To do:
How many lines of the data hold the word "apply"? State the number and nothing else.

Data section:
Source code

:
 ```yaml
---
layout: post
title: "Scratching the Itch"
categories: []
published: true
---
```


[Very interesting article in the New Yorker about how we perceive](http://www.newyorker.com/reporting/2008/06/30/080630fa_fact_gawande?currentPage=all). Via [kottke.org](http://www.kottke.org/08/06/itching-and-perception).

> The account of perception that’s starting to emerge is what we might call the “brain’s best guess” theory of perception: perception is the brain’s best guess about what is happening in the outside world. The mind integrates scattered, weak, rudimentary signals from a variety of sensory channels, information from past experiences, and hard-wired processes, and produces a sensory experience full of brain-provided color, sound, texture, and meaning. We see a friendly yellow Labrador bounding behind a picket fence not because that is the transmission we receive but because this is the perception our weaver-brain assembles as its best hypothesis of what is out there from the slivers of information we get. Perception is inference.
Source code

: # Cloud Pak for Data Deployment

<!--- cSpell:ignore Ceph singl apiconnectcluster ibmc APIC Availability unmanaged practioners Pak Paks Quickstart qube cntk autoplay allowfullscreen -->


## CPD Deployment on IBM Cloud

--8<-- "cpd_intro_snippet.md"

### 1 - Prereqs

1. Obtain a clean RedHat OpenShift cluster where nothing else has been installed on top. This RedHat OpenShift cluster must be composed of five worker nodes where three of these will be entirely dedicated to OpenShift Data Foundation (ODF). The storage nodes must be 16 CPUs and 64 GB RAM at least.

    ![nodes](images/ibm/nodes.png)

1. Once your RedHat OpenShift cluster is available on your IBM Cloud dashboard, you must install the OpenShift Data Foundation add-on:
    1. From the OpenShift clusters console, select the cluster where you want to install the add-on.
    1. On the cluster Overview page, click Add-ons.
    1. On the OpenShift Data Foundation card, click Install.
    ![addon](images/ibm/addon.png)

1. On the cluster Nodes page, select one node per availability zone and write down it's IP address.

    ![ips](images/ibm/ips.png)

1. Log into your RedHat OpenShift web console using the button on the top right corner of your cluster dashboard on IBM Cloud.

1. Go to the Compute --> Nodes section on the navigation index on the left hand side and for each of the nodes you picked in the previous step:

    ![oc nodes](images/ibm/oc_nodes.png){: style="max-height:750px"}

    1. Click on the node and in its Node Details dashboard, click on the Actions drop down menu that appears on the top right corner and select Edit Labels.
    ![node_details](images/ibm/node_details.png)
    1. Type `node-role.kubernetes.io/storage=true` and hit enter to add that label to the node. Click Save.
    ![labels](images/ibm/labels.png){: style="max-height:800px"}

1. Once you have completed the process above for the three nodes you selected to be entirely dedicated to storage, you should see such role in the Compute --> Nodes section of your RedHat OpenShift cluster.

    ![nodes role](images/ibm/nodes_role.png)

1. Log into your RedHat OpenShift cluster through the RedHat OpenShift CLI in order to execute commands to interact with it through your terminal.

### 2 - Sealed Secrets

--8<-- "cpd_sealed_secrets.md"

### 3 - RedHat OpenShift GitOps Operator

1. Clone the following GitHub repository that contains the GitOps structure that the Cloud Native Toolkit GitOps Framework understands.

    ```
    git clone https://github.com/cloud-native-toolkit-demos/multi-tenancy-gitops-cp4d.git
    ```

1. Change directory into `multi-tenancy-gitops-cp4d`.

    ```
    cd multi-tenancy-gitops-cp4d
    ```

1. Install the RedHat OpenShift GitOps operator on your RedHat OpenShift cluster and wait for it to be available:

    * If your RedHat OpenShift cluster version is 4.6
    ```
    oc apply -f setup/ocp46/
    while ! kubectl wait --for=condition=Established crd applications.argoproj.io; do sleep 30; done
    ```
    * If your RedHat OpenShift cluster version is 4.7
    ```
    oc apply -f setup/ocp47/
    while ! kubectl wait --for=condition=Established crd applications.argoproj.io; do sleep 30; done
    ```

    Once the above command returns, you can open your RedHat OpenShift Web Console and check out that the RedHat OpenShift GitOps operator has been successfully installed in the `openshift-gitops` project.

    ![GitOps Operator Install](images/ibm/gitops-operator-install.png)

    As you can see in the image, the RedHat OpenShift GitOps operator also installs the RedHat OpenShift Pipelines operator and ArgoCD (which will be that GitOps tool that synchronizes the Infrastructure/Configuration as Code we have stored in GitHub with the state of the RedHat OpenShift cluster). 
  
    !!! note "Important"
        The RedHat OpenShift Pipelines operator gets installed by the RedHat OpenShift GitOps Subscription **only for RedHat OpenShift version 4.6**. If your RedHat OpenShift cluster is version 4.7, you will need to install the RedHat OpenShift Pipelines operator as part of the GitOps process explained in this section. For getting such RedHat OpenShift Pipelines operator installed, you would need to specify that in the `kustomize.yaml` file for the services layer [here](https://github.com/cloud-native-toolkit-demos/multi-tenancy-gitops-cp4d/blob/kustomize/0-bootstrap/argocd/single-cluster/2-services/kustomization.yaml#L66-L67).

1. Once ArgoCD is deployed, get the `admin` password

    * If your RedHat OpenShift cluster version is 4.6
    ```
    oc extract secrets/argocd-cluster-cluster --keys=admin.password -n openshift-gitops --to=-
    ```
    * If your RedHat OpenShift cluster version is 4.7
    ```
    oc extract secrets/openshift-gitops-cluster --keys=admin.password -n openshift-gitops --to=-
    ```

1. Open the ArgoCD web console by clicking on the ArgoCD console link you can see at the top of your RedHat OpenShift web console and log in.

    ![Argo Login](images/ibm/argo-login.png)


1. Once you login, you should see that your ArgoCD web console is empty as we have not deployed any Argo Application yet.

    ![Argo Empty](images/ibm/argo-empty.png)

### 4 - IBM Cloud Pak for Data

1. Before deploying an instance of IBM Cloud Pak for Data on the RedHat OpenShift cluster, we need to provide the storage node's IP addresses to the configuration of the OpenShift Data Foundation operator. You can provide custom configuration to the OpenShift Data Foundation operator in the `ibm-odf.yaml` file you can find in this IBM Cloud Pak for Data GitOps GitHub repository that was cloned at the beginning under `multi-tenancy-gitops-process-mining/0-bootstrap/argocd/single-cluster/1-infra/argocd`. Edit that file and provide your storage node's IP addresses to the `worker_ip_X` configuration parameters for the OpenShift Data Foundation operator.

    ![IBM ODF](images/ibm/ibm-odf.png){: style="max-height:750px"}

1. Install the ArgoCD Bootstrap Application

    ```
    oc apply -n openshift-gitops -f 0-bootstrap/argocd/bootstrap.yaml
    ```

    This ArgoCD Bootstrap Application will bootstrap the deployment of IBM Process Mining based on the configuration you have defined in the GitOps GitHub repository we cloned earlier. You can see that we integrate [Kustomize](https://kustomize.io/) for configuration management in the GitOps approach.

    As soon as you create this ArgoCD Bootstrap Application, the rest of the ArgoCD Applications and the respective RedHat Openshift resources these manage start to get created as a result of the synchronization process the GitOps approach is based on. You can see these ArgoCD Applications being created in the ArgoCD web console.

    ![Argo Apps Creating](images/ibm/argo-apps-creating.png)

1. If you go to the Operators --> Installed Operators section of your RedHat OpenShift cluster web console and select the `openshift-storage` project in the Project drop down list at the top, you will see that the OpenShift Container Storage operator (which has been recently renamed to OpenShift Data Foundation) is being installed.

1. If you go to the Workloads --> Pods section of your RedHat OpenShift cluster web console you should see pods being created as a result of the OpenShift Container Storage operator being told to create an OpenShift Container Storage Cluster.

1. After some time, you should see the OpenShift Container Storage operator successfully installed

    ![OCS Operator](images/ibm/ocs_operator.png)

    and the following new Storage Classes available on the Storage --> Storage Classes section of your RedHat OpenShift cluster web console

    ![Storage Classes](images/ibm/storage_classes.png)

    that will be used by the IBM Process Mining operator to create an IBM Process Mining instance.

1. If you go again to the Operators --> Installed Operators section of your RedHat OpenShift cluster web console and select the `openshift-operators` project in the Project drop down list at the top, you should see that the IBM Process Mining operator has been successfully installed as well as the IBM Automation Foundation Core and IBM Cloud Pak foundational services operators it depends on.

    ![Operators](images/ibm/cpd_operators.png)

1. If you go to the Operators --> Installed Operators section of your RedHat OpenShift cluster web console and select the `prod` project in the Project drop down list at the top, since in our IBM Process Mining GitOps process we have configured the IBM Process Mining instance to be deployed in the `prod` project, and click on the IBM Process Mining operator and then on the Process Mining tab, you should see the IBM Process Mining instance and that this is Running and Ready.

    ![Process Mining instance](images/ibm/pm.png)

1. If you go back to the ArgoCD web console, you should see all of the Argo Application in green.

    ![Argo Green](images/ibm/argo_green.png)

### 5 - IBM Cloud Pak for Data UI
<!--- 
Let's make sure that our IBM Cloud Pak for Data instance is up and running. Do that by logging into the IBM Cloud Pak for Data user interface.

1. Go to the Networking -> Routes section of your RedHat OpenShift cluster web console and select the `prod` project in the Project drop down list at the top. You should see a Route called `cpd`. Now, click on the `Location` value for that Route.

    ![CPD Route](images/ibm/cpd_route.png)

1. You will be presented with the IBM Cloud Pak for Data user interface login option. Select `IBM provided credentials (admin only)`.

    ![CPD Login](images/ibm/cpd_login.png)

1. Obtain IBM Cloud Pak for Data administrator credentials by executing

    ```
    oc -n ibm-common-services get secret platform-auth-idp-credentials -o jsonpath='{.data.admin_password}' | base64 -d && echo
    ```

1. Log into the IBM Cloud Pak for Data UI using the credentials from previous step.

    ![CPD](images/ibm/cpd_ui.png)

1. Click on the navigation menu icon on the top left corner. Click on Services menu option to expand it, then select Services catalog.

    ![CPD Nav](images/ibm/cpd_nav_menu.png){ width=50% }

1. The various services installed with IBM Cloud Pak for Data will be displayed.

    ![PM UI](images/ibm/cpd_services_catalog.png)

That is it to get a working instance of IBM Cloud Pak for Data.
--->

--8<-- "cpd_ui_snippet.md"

Exercise result:
3